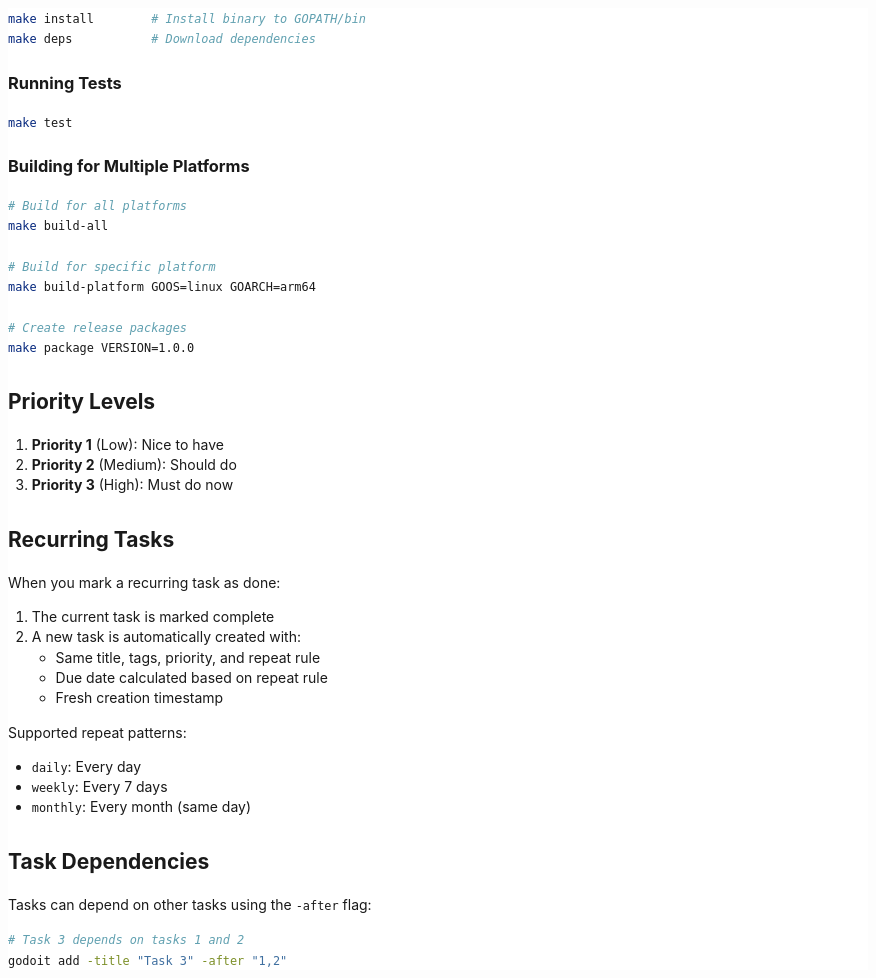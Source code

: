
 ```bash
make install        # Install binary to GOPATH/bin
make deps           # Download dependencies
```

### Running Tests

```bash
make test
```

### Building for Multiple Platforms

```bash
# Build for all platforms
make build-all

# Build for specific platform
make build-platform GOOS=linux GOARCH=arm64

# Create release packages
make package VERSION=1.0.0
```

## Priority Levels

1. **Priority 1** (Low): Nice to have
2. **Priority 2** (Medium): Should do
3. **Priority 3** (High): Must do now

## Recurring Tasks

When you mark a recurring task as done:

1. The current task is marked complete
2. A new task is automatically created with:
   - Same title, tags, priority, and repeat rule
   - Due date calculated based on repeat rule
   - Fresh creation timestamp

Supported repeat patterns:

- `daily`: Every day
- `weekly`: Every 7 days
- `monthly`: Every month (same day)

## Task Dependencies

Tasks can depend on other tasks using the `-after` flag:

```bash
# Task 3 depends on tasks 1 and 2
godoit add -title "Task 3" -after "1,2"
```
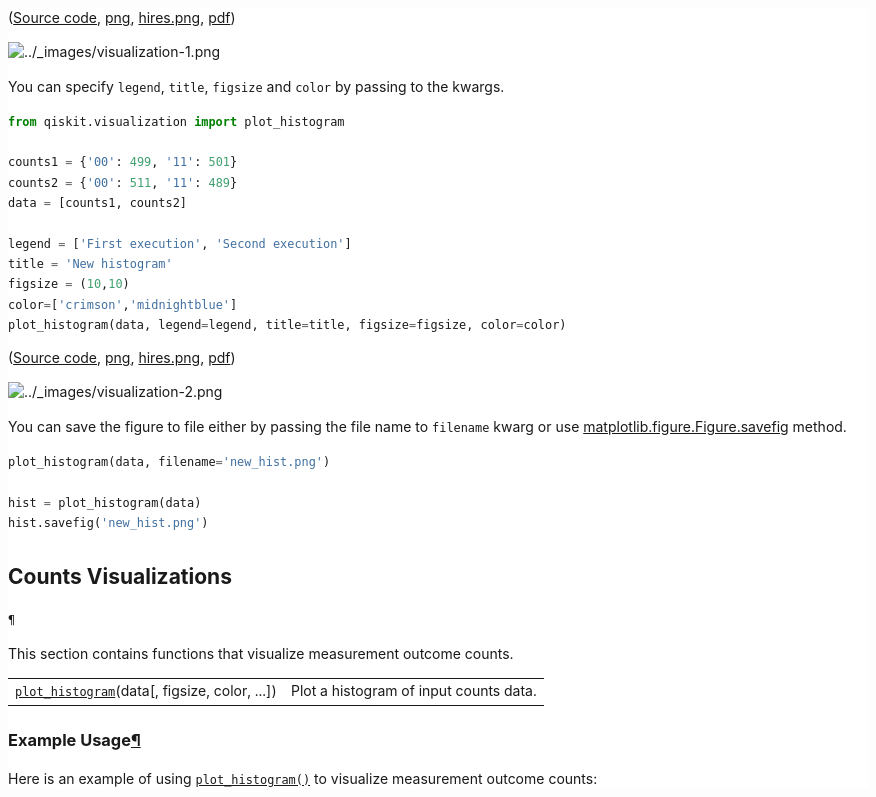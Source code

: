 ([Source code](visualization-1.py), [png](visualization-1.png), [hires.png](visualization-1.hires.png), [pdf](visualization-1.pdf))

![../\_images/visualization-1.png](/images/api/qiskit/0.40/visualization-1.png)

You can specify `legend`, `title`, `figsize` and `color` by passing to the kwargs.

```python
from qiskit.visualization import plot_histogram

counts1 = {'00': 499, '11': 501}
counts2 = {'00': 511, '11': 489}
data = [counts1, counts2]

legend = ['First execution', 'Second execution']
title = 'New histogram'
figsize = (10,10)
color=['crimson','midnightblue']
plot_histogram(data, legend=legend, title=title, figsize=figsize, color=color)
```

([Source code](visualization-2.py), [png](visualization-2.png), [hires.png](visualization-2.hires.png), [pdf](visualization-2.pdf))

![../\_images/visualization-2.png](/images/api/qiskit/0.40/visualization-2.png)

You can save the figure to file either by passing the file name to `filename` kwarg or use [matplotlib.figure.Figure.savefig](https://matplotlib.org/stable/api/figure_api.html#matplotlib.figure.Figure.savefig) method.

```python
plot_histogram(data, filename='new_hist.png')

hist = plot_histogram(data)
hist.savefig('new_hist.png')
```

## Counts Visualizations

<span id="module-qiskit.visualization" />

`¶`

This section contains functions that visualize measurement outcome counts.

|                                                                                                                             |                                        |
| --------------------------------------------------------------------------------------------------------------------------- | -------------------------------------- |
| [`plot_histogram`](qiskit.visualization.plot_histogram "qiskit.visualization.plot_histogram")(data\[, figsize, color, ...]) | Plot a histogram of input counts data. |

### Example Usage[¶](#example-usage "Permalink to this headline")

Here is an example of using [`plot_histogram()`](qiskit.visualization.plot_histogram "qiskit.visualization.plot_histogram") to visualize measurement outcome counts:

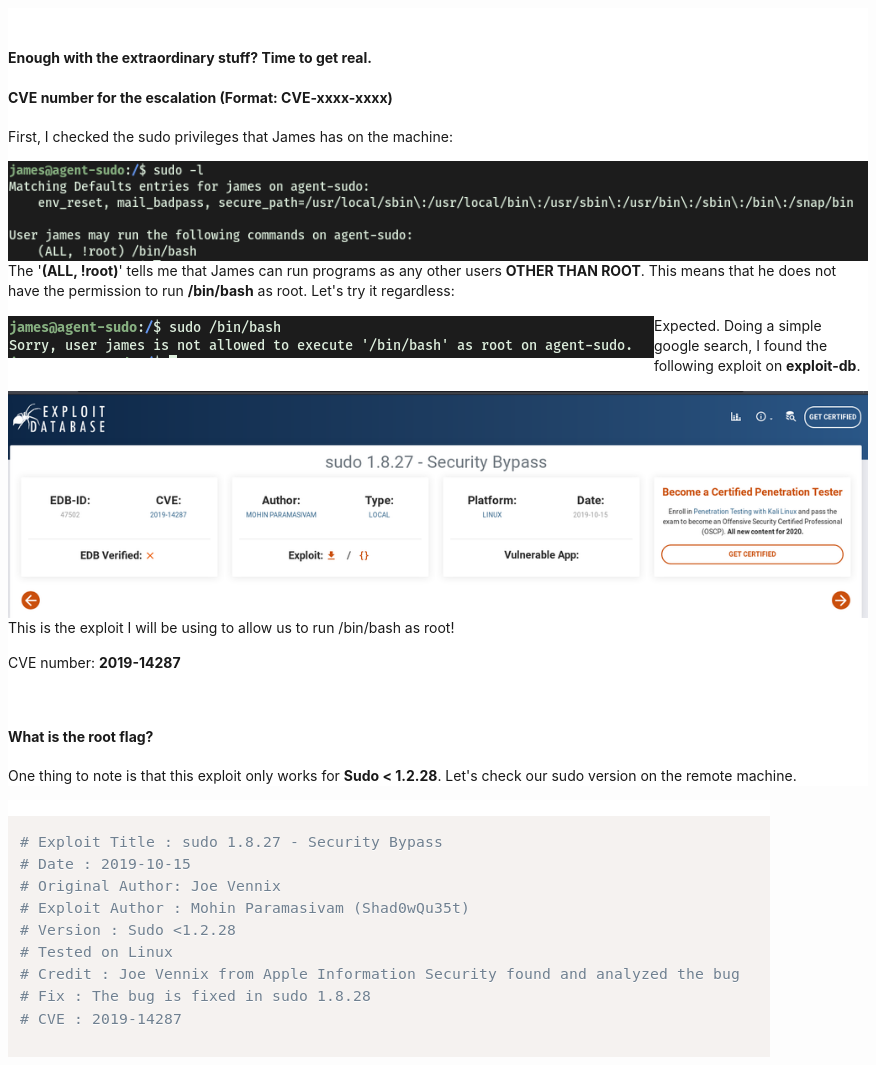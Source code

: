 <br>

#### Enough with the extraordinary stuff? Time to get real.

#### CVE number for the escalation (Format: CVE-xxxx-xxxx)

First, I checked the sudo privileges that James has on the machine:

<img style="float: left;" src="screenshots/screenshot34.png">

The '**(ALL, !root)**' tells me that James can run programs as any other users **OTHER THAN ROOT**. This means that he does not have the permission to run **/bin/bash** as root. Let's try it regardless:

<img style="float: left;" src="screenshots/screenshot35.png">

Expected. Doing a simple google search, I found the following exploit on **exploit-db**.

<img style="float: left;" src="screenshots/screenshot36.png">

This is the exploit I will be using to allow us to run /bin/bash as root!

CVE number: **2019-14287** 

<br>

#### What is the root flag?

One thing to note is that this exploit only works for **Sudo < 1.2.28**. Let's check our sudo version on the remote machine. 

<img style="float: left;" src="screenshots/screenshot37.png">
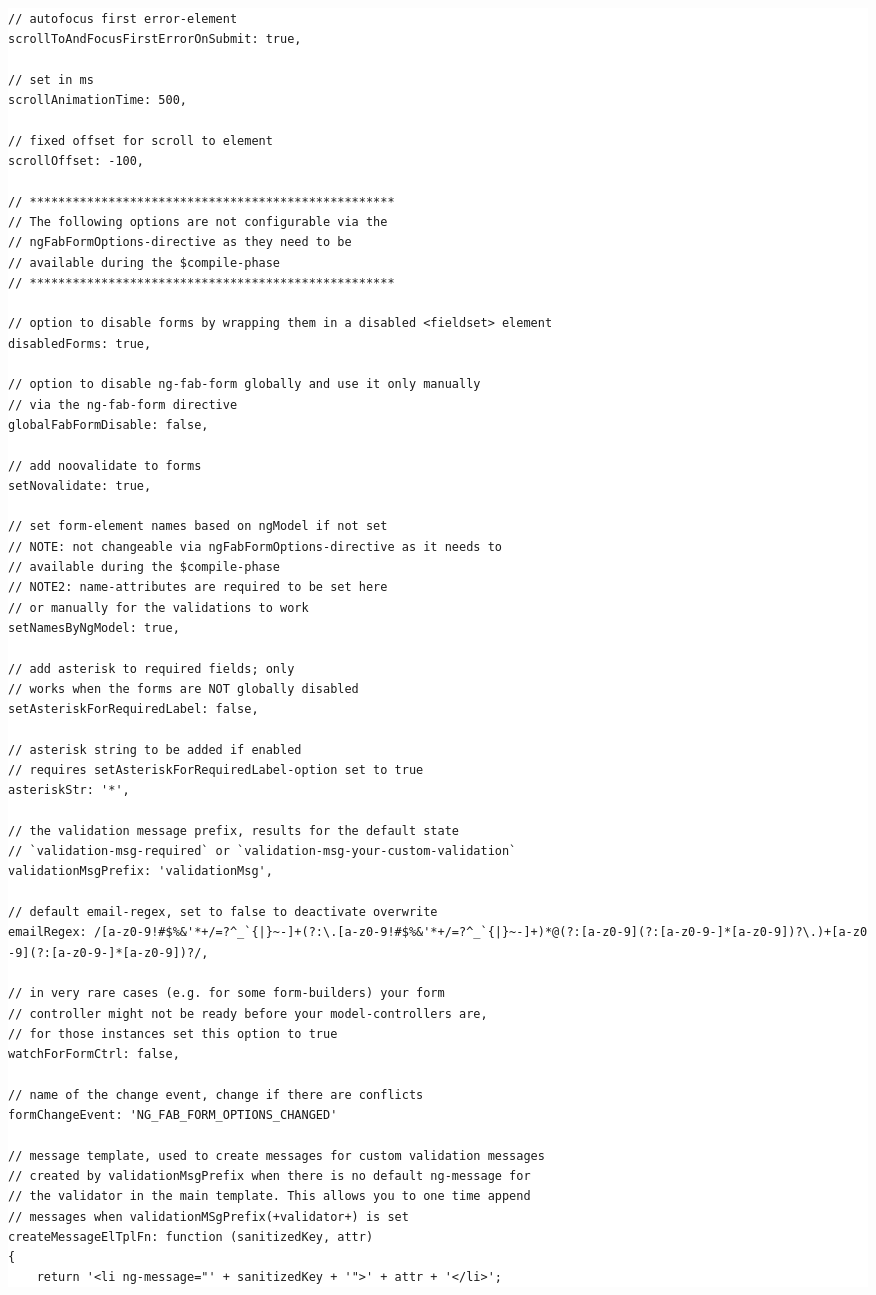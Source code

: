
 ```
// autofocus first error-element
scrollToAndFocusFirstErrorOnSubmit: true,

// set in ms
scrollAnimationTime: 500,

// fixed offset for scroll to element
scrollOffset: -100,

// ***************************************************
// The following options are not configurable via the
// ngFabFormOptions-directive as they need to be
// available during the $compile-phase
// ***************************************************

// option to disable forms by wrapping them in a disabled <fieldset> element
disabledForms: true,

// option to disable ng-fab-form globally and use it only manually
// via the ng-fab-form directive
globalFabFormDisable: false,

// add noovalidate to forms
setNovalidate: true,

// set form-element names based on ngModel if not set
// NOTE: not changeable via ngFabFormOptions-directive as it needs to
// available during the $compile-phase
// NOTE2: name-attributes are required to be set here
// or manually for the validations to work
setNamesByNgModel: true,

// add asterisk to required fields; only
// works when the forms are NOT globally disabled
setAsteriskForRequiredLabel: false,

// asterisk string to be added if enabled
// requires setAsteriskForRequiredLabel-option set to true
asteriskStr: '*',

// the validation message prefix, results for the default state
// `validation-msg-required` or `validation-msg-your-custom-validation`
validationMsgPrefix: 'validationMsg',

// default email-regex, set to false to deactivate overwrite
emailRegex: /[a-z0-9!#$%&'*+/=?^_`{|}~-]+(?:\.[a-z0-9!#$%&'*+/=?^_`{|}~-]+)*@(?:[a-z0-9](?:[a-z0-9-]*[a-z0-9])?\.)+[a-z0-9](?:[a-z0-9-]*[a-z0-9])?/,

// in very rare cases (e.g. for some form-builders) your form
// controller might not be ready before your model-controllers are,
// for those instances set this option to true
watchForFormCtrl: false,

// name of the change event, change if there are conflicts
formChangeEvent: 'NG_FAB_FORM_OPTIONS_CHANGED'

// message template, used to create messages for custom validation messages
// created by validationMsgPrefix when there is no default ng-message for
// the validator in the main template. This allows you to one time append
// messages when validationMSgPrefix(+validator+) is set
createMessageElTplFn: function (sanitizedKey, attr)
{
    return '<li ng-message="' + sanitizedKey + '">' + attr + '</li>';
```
━━━━━━━━━━
### Assigned task
Go through the listing above and locate each line that holds the word "legend". Copy those lines.

### Task result
You can specify `legend`, `title`, `figsize` and `color` by passing to the kwargs.
legend = ['First execution', 'Second execution']
plot_histogram(data, legend=legend, title=title, figsize=figsize, color=color)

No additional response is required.